Bioetanol yang dihasilkan merupakan bioetanol fuel grade dengan tingkat kemurnian
minimal 99,5% yang sangat ramah lingkungan serta memiliki angka oktan yang tinggi yaitu
RON (Research Octane Number) 120. Akan tetapi, karena saat ini pasar bioetanol dalam
negeri masih belum ada kepastian, PTPN X menjual bioetanol produksinya ke Filipina yang
sedang gencar mencanangkan mandatory blending BBM E10 (kewajiban pencampuran 10%
bioetanol).
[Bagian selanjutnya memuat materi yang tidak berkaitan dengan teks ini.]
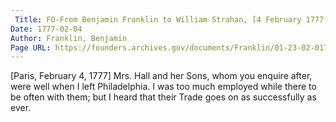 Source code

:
 ```yaml
---
 Title: FO-From Benjamin Franklin to William Strahan, [4 February 1777]
Date: 1777-02-04
Author: Franklin, Benjamin
Page URL: https://founders.archives.gov/documents/Franklin/01-23-02-0174
---
```


[Paris, February 4, 1777]
Mrs. Hall and her Sons, whom you enquire after, were well when I left Philadelphia. I was too much employed while there to be often with them; but I heard that their Trade goes on as successfully as ever.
Peluang memasok pasar Filipina semakin besar karena Thailand yang selama ini
memasok bioetanol ke Filipina akan mengurangi ekspor bioetanolnya dan lebih banyak
mengalokasikan bioetanol produksinya untuk dipakai sendiri di dalam negeri akibat
peningkatan mandatory blending dari E10 menjadi E20 di Thailand (PTPN X, 2014).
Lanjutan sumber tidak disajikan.